The Waters of Amsterdam as an example. The story takes place directly after Arc of Infinity, a story partly set and filmed in Amsterdam that did relatively little with the setting aside from a fairly generic “tourist gets kidnapped and concerned cousin (Tegan) investigates” plot. Otherwise it was a pretty bland story about a poorly explained Omega doing something with an almost unexplained space phenomena to return to our universe and somehow the Time Lords are getting shirty about it because reasons.

The Waters of Amsterdam, by contrast, is a story set in both “present day” (read: 1983) Amsterdam and the Dutch Golden Age where the Doctor wants to talk to Rembrandt about some painting that have actual spaceships in them. It also features a character from the present who is Tegan's ex-boyfriend, establishing a relationship and a life for the character between her being left behind at the end of Time-Flight and her re-introduction in Arc. Jonathan Morris writes a story that actually uses the characters to craft a story, which you'd think an era obsessed with soap opera would have done more often.

And Waters isn't alone in this. Spare Parts gives Davison another Cybermen story with all the emotional gut punches Earthshock tried to deliver but failed because Eric Saward could only kill off the least popular character on the show; Psychodrome is a whole story set just after Davison's debut that hinges on the fact that no one on the TARDIS knows anyone else all that well; The Five Companions is presented as a missing scene from The Five Doctors that is all about using a reunion of First Doctor companions to comment on the 1960s era and even to dispell a few myths about how those characters were (there's a fantastic scene in which Davison assures Polly she was never, ever just there to make the coffee); Kiss of Death is a story that explores Turlough's past on the losing side of a war which literally never came up outside his debut and his final story; and, The Gathering actually follows up on Tegan's emotional and abrupt exit from the series.

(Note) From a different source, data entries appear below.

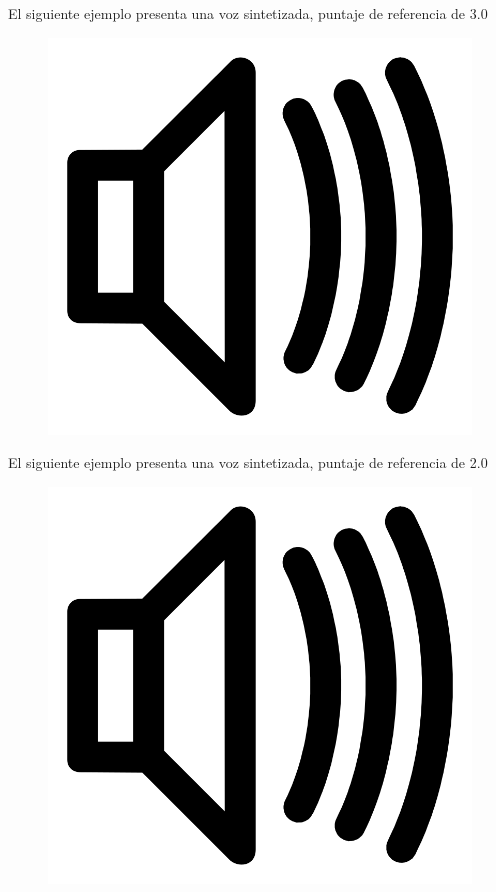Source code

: El siguiente ejemplo presenta una voz sintetizada, puntaje de referencia de 3.0

\begin{figure}[H]
    \centering
    \includegraphics[scale=0.02]{imagenes/ale.jpg}
\end{figure}

El siguiente ejemplo presenta una voz sintetizada, puntaje de referencia de 2.0

\begin{figure}[H]
    \centering
    \includegraphics[scale=0.02]{imagenes/ale.jpg}
\end{figure}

That's not even a complete list, just a few examples I picked out scrolling through the Big Finish website. There's more to their Fifth Doctor offerings than just reheating old plots and doing them better, of course, but I do take it as “part of the service” that they've polished off the hidden (and sometimes willfully squandered) potential of that era to show what could have been done with just a little more thought.

Oh, and The Church and the Crown is probably the best comedy historical the series has ever done.